Demorou muito tempo até a ciência levar a sério o orgasmo feminino. Enquanto o ápice do prazer entre os homens é estudado desde meados de 1930, as mulheres só foram ser estudadas de fato durante um orgasmo em 2011. Naquele ano, a repórter Katy Sukel se masturbou até alcançar o máximo de excitação sexual enquanto seu cérebro era mapeado por uma máquina de ressonância magnética.

Orgasmo feminino - iStock - iStock
Dificilmente a mulher acessa esse lugar mais selvagem, onde que ela se permite
Imagem: iStock

Os resultados mostraram a ativação do córtex pré-frontal durante a masturbação e enquanto ela realizava apenas exercícios mentais nos quais ela imaginava se tocar. A equipe de cientistas da Universidade Rutgers, nos Estados Unidos, responsável pelo estudo, foi a primeira a mostrar uma ativação dessa área no orgasmo feminino.

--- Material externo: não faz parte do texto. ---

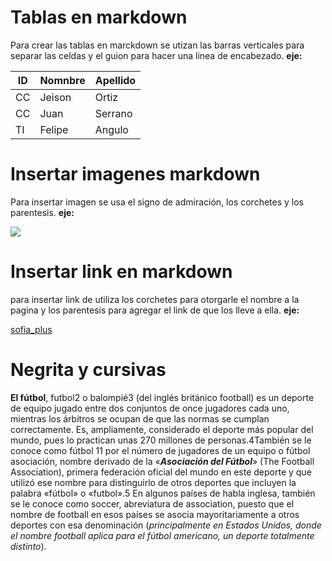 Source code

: # Tablas en markdown

Para crear las tablas en marckdown se utizan las barras verticales para separar las celdas y el guion para hacer una linea de encabezado. **eje:**

| ID | Nomnbre | Apellido |
|----------|----------|----------|
| CC   | Jeison  | Ortiz   |
| CC   | Juan  | Serrano   |
| TI    | Felipe  | Angulo   |

# Insertar imagenes markdown

Para insertar imagen se usa el signo de admiración, los corchetes y los parentesis. **eje:**

![](https://sammy.iederozo.edu.co/images/Logo3D_Sena.gif)

# Insertar link en markdown

para insertar link de utiliza los corchetes para otorgarle el nombre a la pagina y los parentesis para agregar el link de que los lleve a ella. **eje:**

[sofia_plus](https://oferta.senasofiaplus.edu.co/sofia-oferta/)

# Negrita y cursivas
**El fútbol**, futbol2​ o balompié3​ (del inglés británico football) es un deporte de equipo jugado entre dos conjuntos de once jugadores cada uno, mientras los árbitros se ocupan de que las normas se cumplan correctamente. Es, ampliamente, considerado el deporte más popular del mundo, pues lo practican unas 270 millones de personas.4​ También se le conoce como fútbol 11 por el número de jugadores de un equipo o fútbol asociación, nombre derivado de la «***Asociación del Fútbol***» (The Football Association), primera federación oficial del mundo en este deporte y que utilizó ese nombre para distinguirlo de otros deportes que incluyen la palabra «fútbol» o «futbol».5​ En algunos países de habla inglesa, también se le conoce como soccer, abreviatura de association, puesto que el nombre de football en esos países se asocia mayoritariamente a otros deportes con esa denominación (*principalmente en Estados Unidos, donde el nombre football aplica para el fútbol americano, un deporte totalmente distinto*). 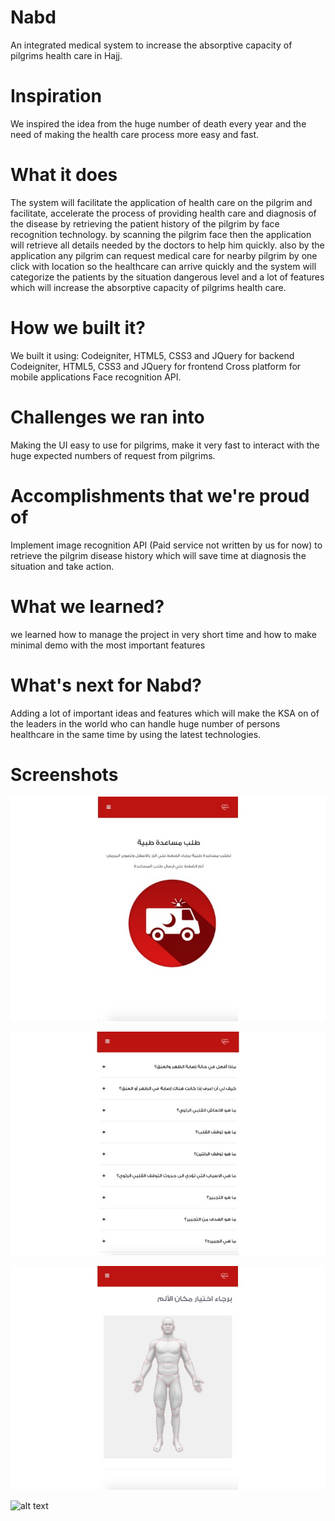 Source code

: # Nabd
An integrated medical system to increase the absorptive capacity of pilgrims health care in Hajj.
# Inspiration
We inspired the idea from the huge number of death every year and the need of making the health care process more easy and fast.
# What it does
The system will facilitate the application of health care on the pilgrim and facilitate, accelerate the process of providing health care and diagnosis of the disease by retrieving the patient history of the pilgrim by face recognition technology. by scanning the pilgrim face then the application will retrieve all details needed by the doctors to help him quickly. also by the application any pilgrim can request medical care for nearby pilgrim by one click with location so the healthcare can arrive quickly and the system will categorize the patients by the situation dangerous level and a lot of features which will increase the absorptive capacity of pilgrims health care.
# How we built it?
We built it using: Codeigniter, HTML5, CSS3 and JQuery for backend Codeigniter, HTML5, CSS3 and JQuery for frontend Cross platform for mobile applications Face recognition API.
# Challenges we ran into
Making the UI easy to use for pilgrims, make it very fast to interact with the huge expected numbers of request from pilgrims.
# Accomplishments that we're proud of
Implement image recognition API (Paid service not written by us for now) to retrieve the pilgrim disease history which will save time at diagnosis the situation and take action.
# What we learned?
we learned how to manage the project in very short time and how to make minimal demo with the most important features
# What's next for Nabd?
Adding a lot of important ideas and features which will make the KSA on of the leaders in the world who can handle huge number of persons healthcare in the same time by using the latest technologies.
# Screenshots
![alt text](https://github.com/mohamed-said-ibrahem/Hajj-Hackathon/blob/master/screenshots/gallery%20(1).jpg)

![alt text](https://github.com/mohamed-said-ibrahem/Hajj-Hackathon/blob/master/screenshots/gallery%20(2).jpg)

![alt text](https://github.com/mohamed-said-ibrahem/Hajj-Hackathon/blob/master/screenshots/gallery%20(3).jpg)

![alt text](https://github.com/mohamed-said-ibrahem/Hajj-Hackathon/blob/master/screenshots/gallery%20(4).jpg)
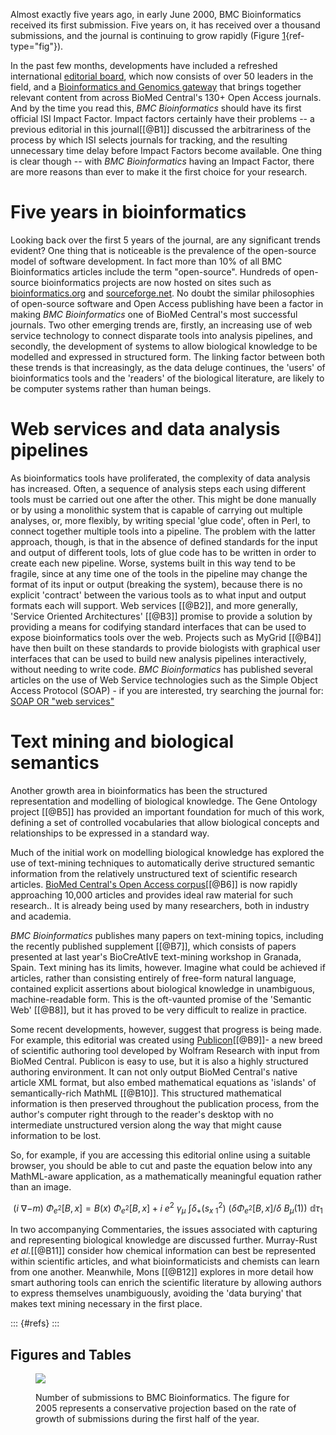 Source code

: Almost exactly five years ago, in early June 2000, BMC Bioinformatics received its first submission. Five years on, it has received over a thousand submissions, and the journal is continuing to grow rapidly (Figure [1](#F1){ref-type="fig"}).

In the past few months, developments have included a refreshed international [editorial board](http://www.biomedcentral.com/bmcbioinformatics/edboard), which now consists of over 50 leaders in the field, and a [Bioinformatics and Genomics gateway](http://www.biomedcentral.com/gateways/bioinformaticsgenomics/) that brings together relevant content from across BioMed Central\'s 130+ Open Access journals. And by the time you read this, *BMC Bioinformatics* should have its first official ISI Impact Factor. Impact factors certainly have their problems -- a previous editorial in this journal\[[@B1]\] discussed the arbitrariness of the process by which ISI selects journals for tracking, and the resulting unnecessary time delay before Impact Factors become available. One thing is clear though -- with *BMC Bioinformatics* having an Impact Factor, there are more reasons than ever to make it the first choice for your research.

# Five years in bioinformatics

Looking back over the first 5 years of the journal, are any significant trends evident? One thing that is noticeable is the prevalence of the open-source model of software development. In fact more than 10% of all BMC Bioinformatics articles include the term \"open-source\". Hundreds of open-source bioinformatics projects are now hosted on sites such as [bioinformatics.org](http://bioinformatics.org) and [sourceforge.net](http://sourceforge.net/softwaremap/trove_list.php?form_cat=252). No doubt the similar philosophies of open-source software and Open Access publishing have been a factor in making *BMC Bioinformatics* one of BioMed Central\'s most successful journals. Two other emerging trends are, firstly, an increasing use of web service technology to connect disparate tools into analysis pipelines, and secondly, the development of systems to allow biological knowledge to be modelled and expressed in structured form. The linking factor between both these trends is that increasingly, as the data deluge continues, the \'users\' of bioinformatics tools and the \'readers\' of the biological literature, are likely to be computer systems rather than human beings.

# Web services and data analysis pipelines

As bioinformatics tools have proliferated, the complexity of data analysis has increased. Often, a sequence of analysis steps each using different tools must be carried out one after the other. This might be done manually or by using a monolithic system that is capable of carrying out multiple analyses, or, more flexibly, by writing special \'glue code\', often in Perl, to connect together multiple tools into a pipeline. The problem with the latter approach, though, is that in the absence of defined standards for the input and output of different tools, lots of glue code has to be written in order to create each new pipeline. Worse, systems built in this way tend to be fragile, since at any time one of the tools in the pipeline may change the format of its input or output (breaking the system), because there is no explicit \'contract\' between the various tools as to what input and output formats each will support. Web services \[[@B2]\], and more generally, \'Service Oriented Architectures\' \[[@B3]\] promise to provide a solution by providing a means for codifying standard interfaces that can be used to expose bioinformatics tools over the web. Projects such as MyGrid \[[@B4]\] have then built on these standards to provide biologists with graphical user interfaces that can be used to build new analysis pipelines interactively, without needing to write code. *BMC Bioinformatics* has published several articles on the use of Web Service technologies such as the Simple Object Access Protocol (SOAP) - if you are interested, try searching the journal for: [SOAP OR \"web services\"](http://www.biomedcentral.com/search/results.asp?drpField1=&txtSearch1=SOAP+OR+%22web+services%22&drpPhrase1=and&drpField2=%5BTI%5D&txtSearch2=&drpPhrase2=and&drpField3=%5BAU%5D&txtSearch3=&drpPhrase3=and&drpField4=%5BTIAB%5D&txtSearch4=&drpPhrase4)

# Text mining and biological semantics

Another growth area in bioinformatics has been the structured representation and modelling of biological knowledge. The Gene Ontology project \[[@B5]\] has provided an important foundation for much of this work, defining a set of controlled vocabularies that allow biological concepts and relationships to be expressed in a standard way.

Much of the initial work on modelling biological knowledge has explored the use of text-mining techniques to automatically derive structured semantic information from the relatively unstructured text of scientific research articles. [BioMed Central\'s Open Access corpus](http://www.biomedcentral.com/info/about/datamining)\[[@B6]\] is now rapidly approaching 10,000 articles and provides ideal raw material for such research.. It is already being used by many researchers, both in industry and academia.

*BMC Bioinformatics* publishes many papers on text-mining topics, including the recently published supplement \[[@B7]\], which consists of papers presented at last year\'s BioCreAtIvE text-mining workshop in Granada, Spain. Text mining has its limits, however. Imagine what could be achieved if articles, rather than consisting entirely of free-form natural language, contained explicit assertions about biological knowledge in unambiguous, machine-readable form. This is the oft-vaunted promise of the 'Semantic Web' \[[@B8]\], but it has proved to be very difficult to realize in practice.

Some recent developments, however, suggest that progress is being made. For example, this editorial was created using [Publicon](http://www.biomedcentral.com/info/ifora/publicon)\[[@B9]\]- a new breed of scientific authoring tool developed by Wolfram Research with input from BioMed Central. Publicon is easy to use, but it is also a highly structured authoring environment. It can not only output BioMed Central\'s native article XML format, but also embed mathematical equations as \'islands\' of semantically-rich MathML \[[@B10]\]. This structured mathematical information is then preserved throughout the publication process, from the author\'s computer right through to the reader\'s desktop with no intermediate unstructured version along the way that might cause information to be lost.

So, for example, if you are accessing this editorial online using a suitable browser, you should be able to cut and paste the equation below into any MathML-aware application, as a mathematically meaningful equation rather than an image.

$${\left( {i~{\nabla{- m}}} \right)~{\Phi_{e^{2}}\left\lbrack {B,x} \right\rbrack}} = {{{B(x)}~{\Phi_{e^{2}}\left\lbrack {B,x} \right\rbrack}} + {i~e^{2}~\gamma_{\mu}~\left. \int{{\delta_{+}\left( s_{x~1}^{2} \right)}~\left( {{{{\delta\Phi}_{e^{2}}\left\lbrack {B,x} \right\rbrack}/\delta}~{B_{\mu}(1)}} \right)~{\mathbb{d}\tau_{1}}} \right.}}$$

In two accompanying Commentaries, the issues associated with capturing and representing biological knowledge are discussed further. Murray-Rust *et al.*\[[@B11]\] consider how chemical information can best be represented within scientific articles, and what bioinformaticists and chemists can learn from one another. Meanwhile, Mons \[[@B12]\] explores in more detail how smart authoring tools can enrich the scientific literature by allowing authors to express themselves unambiguously, avoiding the \'data burying\' that makes text mining necessary in the first place.

::: {#refs}
:::

## Figures and Tables

<figure id="F1">
<p><img src="1471-2105-6-140-1" /></p>
<figcaption>Number of submissions to BMC Bioinformatics. The figure for 2005 represents a conservative projection based on the rate of growth of submissions during the first half of the year.</figcaption>
</figure>

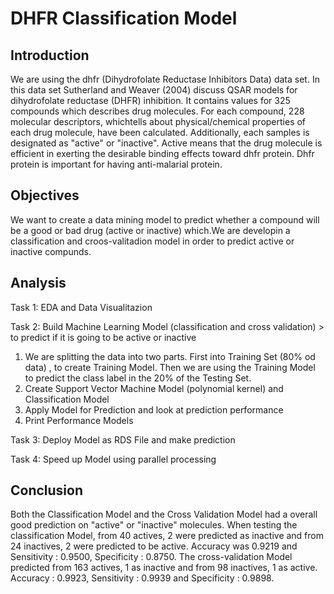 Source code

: # DHFR Classification Model
## Introduction
We are using the dhfr (Dihydrofolate Reductase Inhibitors Data) data set. In this data set Sutherland and Weaver (2004) discuss QSAR models for dihydrofolate reductase (DHFR) inhibition. It contains values for 325 compounds which describes drug molecules. For each compound, 228 molecular descriptors, whichtells about physical/chemical properties of each drug molecule, have been calculated. Additionally, each samples is designated as "active" or "inactive". Active means that the drug molecule is efficient in exerting the desirable binding effects toward dhfr protein. Dhfr protein is important for having anti-malarial protein.

## Objectives
We want to create a data mining model to predict whether a compound will be a good or bad drug (active or inactive)
which.We are developin a classification and croos-valitadion model in order to predict active or inactive compunds.

## Analysis
Task 1: EDA and Data Visualitazion

Task 2: Build Machine Learning Model (classification and cross validation) > to predict if it is going to be active or inactive 
1. We are splitting the data into two parts. First into Training Set (80% od data) , to create Training Model. Then we are using the Training Model to predict the class label in the 20% of the Testing Set. 
2. Create Support Vector Machine Model (polynomial kernel) and Classification Model
3. Apply Model for Prediction and look at prediction performance
4. Print Performance Models
   
Task 3: Deploy Model as RDS File and make prediction

Task 4: Speed up Model using parallel processing

## Conclusion
Both the Classification Model and the Cross Validation Model had a overall good prediction on "active" or "inactive" molecules.
When testing the classification Model, from 40 actives, 2 were predicted as inactive and from 24 inactives, 2 were predicted to be active. Accuracy was  0.9219 and Sensitivity : 0.9500, Specificity : 0.8750. The cross-validation Model predicted from 163 actives, 1 as inactive and from 98 inactives, 1 as active. Accuracy : 0.9923, Sensitivity : 0.9939 and     Specificity : 0.9898.


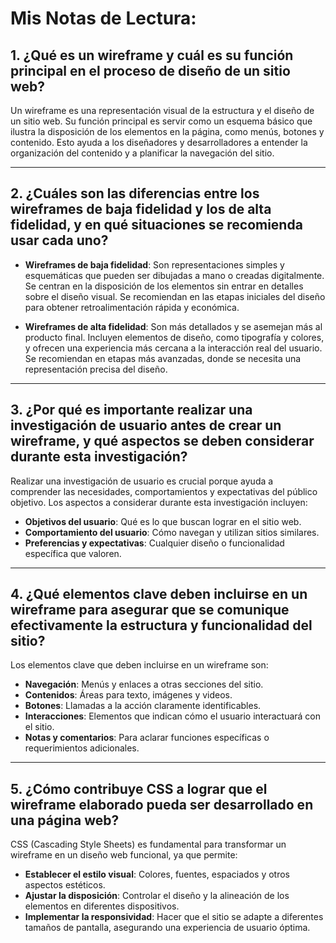 # Mis Notas de Lectura:

## 1. ¿Qué es un wireframe y cuál es su función principal en el proceso de diseño de un sitio web?

Un wireframe es una representación visual de la estructura y el diseño de un sitio web. Su función principal es servir como un esquema básico que ilustra la disposición de los elementos en la página, como menús, botones y contenido. Esto ayuda a los diseñadores y desarrolladores a entender la organización del contenido y a planificar la navegación del sitio.

---

## 2. ¿Cuáles son las diferencias entre los wireframes de baja fidelidad y los de alta fidelidad, y en qué situaciones se recomienda usar cada uno?

- **Wireframes de baja fidelidad**: Son representaciones simples y esquemáticas que pueden ser dibujadas a mano o creadas digitalmente. Se centran en la disposición de los elementos sin entrar en detalles sobre el diseño visual. Se recomiendan en las etapas iniciales del diseño para obtener retroalimentación rápida y económica.

- **Wireframes de alta fidelidad**: Son más detallados y se asemejan más al producto final. Incluyen elementos de diseño, como tipografía y colores, y ofrecen una experiencia más cercana a la interacción real del usuario. Se recomiendan en etapas más avanzadas, donde se necesita una representación precisa del diseño.

---

## 3. ¿Por qué es importante realizar una investigación de usuario antes de crear un wireframe, y qué aspectos se deben considerar durante esta investigación?

Realizar una investigación de usuario es crucial porque ayuda a comprender las necesidades, comportamientos y expectativas del público objetivo. Los aspectos a considerar durante esta investigación incluyen:

- **Objetivos del usuario**: Qué es lo que buscan lograr en el sitio web.
- **Comportamiento del usuario**: Cómo navegan y utilizan sitios similares.
- **Preferencias y expectativas**: Cualquier diseño o funcionalidad específica que valoren.

---

## 4. ¿Qué elementos clave deben incluirse en un wireframe para asegurar que se comunique efectivamente la estructura y funcionalidad del sitio?

Los elementos clave que deben incluirse en un wireframe son:

- **Navegación**: Menús y enlaces a otras secciones del sitio.
- **Contenidos**: Áreas para texto, imágenes y videos.
- **Botones**: Llamadas a la acción claramente identificables.
- **Interacciones**: Elementos que indican cómo el usuario interactuará con el sitio.
- **Notas y comentarios**: Para aclarar funciones específicas o requerimientos adicionales.

---

## 5. ¿Cómo contribuye CSS a lograr que el wireframe elaborado pueda ser desarrollado en una página web?

CSS (Cascading Style Sheets) es fundamental para transformar un wireframe en un diseño web funcional, ya que permite:

- **Establecer el estilo visual**: Colores, fuentes, espaciados y otros aspectos estéticos.
- **Ajustar la disposición**: Controlar el diseño y la alineación de los elementos en diferentes dispositivos.
- **Implementar la responsividad**: Hacer que el sitio se adapte a diferentes tamaños de pantalla, asegurando una experiencia de usuario óptima.
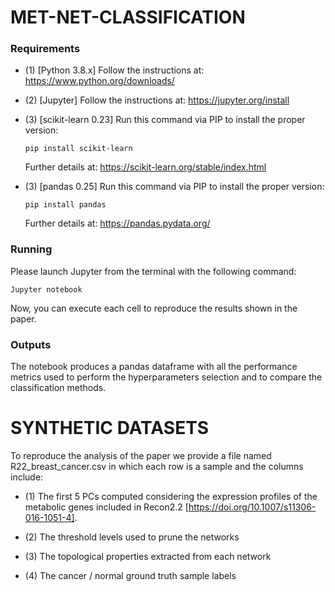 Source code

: # MET-NET-CLASSIFICATION

### Requirements 
* (1) [Python 3.8.x] Follow the instructions at: https://www.python.org/downloads/
* (2) [Jupyter] Follow the instructions at: https://jupyter.org/install
* (3) [scikit-learn 0.23] Run this command via PIP to install the proper version:

	<pre><code>pip install scikit-learn</code></pre>
	Further details at: https://scikit-learn.org/stable/index.html
 
 * (3) [pandas 0.25] Run this command via PIP to install the proper version:

	<pre><code>pip install pandas</code></pre>
	Further details at: https://pandas.pydata.org/
 
### Running
Please launch Jupyter from the terminal with the following command:
<pre><code>Jupyter notebook</code></pre>

Now, you can execute each cell to reproduce the results shown in the paper.

### Outputs 
The notebook produces a pandas dataframe with all the performance metrics used to perform the hyperparameters selection and to compare the classification methods.

# SYNTHETIC DATASETS
To reproduce the analysis of the paper we provide a file named R22_breast_cancer.csv in which each row is a sample and the columns include:

* (1) The first 5 PCs computed considering the expression profiles of the metabolic genes included in Recon2.2 [https://doi.org/10.1007/s11306-016-1051-4].
  
* (2) The threshold levels used to prune the networks

* (3) The topological properties extracted from each network

* (4) The cancer / normal ground truth sample labels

As pesquisas sobre o tema são tão recentes que pouco se sabe sobre os mecanismos do prazer entre as mulheres. Enquanto o prazer dos homens está relacionado à ejaculação e, consequentemente, à reprodução, por mais que ainda faltem estudos para comprovar, a estimulação sexual feminina é estritamente reservada para o deleite da mulher. "O orgasmo apenas deixa a penetração mais fácil, já que os músculos da pelve se contraem, o sangue é desviado para essa região, aumentando a lubrificação vaginal", explica Lucila Pires Evangelista, ginecologista da Sociedade Beneficente Israelita Brasileira Albert Einstein.

Segundo a médica, existe uma controvérsia se ele poderia também acelerar a ovulação, mas a parte hormonal da fisiologia da ovulação é tão complexa que o recrutamento dos óvulos já se inicia no ciclo menstrual anterior. "Provavelmente não poderia se resumir a alguns minutos de excitação sexual."

Apesar da falta de certezas, do material escasso que existe sobre o orgasmo feminino, o clitóris revelou ser o protagonista desse cenário.

Um estudo publicado em agosto de 2017 no periódico The Journal of Sex and Marital Therapy descobriu que aproximadamente 37% das mulheres precisam de estimulação clitoriana para chegar ao orgasmo, em comparação às 18% de mulheres para as quais a penetração vaginal é suficiente para fazê-las gozar.

O clitóris é o único órgão do corpo cuja função é estritamente proporcionar prazer. E não pense que ele é apenas aquela parte visível, chamada glande. Ao todo, ele mede de 9 a 11 cm e também é constituído por crura, bulbo e corpo cavernoso.

Clitóris quem?

Ao longo da história, o clitóris é pouco mencionado. E há quem diga que está aí um dos culpados pela falta dos orgasmos femininos. Enquanto os homens são incentivados desde pequenos a desenvolverem seu lado sexual e a manipular o órgão genital, as mulheres ainda crescem em meio a muitos tabus que dificultam se soltar na hora da transa. "A elas é ensinado que não se pode ter autonomia sexual. Desde pequenas, sentem o peso da repressão, crescem em meio a piadas constrangedoras, brincadeiras pejorativas em relação a sexo, etc.", constatou Ana Cláudia Simão, psicóloga sexual e de casal, em uma entrevista para a matéria "Como o autoconhecimento pode ajudar as mulheres a terem um orgasmo".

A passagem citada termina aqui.